A Polícia Federal decidiu acabar com a força-tarefa da Operação Lava Jato em Curitiba. A decisão foi divulgada, nesta quinta-feira (6), pela revista "Época" e confirmada pela instituição por meio de nota oficial.
A partir de agora, o grupo exclusivo de combate à corrupção, que ganhou notoriedade ao desbravar os escândalos de corrupção na Petrobras, vai ser integrado à Delecor (Delegacia de Combate à Corrupção e Desvio de Verbas Públicas).

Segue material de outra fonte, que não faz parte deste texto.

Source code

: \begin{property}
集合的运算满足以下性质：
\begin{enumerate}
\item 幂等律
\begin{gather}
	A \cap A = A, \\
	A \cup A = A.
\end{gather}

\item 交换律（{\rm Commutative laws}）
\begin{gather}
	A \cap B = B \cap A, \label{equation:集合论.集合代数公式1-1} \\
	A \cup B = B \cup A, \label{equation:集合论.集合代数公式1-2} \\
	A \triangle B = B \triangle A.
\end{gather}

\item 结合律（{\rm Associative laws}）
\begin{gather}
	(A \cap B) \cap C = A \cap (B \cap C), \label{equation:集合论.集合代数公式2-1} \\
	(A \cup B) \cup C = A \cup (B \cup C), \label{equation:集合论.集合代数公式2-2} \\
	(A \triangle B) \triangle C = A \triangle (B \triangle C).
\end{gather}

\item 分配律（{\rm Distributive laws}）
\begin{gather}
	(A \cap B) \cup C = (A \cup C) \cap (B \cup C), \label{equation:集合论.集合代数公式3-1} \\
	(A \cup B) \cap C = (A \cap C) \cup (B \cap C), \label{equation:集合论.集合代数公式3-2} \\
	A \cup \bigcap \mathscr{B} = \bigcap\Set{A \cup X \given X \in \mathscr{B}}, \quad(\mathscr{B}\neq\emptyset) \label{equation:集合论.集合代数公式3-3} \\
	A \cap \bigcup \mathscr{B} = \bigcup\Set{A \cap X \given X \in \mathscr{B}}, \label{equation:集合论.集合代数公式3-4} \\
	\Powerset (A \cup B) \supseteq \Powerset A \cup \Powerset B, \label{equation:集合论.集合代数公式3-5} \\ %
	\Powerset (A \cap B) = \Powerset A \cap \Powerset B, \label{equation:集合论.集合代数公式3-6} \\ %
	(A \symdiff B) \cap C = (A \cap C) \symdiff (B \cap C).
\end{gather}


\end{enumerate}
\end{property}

De acordo com a PF, a mesma medida está sendo adotada para a Operação Carne Fraca.
A iniciativa partiu do delegado Igor Romário de Paula, que coordena a Operação Lava Jato no Paraná, e acatada pelo Superintendente Regional, delegado Rosalvo Franco.
A PF informou que os delegados do Grupo de Trabalho da Lava Jato estavam sobrecarregados, "com 20 inquéritos cada um", e que a integração tem por objetivo priorizar as investigações de maior potencial de dano à administração pública e facilitar o intercâmbio de informações.
A nota também destaca que as investigações passam a ter 70 policiais e que as apurações não se concentram somente em Curitiba, mas compreendem o Distrito Federal e outros dezesseis estados.
Em meio às suspeitas de interferência política sob o governo do presidente Michel Temer, o Ministério da Justiça reduziu em 29,5% os recursos destinados à PF e impossibilitou o uso de 44% da verba prevista, conforme divulgou o jornal "O Estado de S. Paulo" no mês passado.
À "Época", delegados, procuradores e outros agentes afirmaram que os cortes e o desmembramento da força-tarefa são meios para dificultar os rumos da Operação.
A Fenapef (Federação Nacional dos Policiais Federais) emitiu nota em repúdio à decisão afirmando que "a medida de caráter administrativo pode trazer prejuízos sobretudo à Lava Jato".
A entidade alega que a perda do contato exclusivo com o Ministério Público e o Judiciário fará a operação seguir os trâmites burocráticos de um inquérito comum "do já ultrapassado modelo investigativo do país".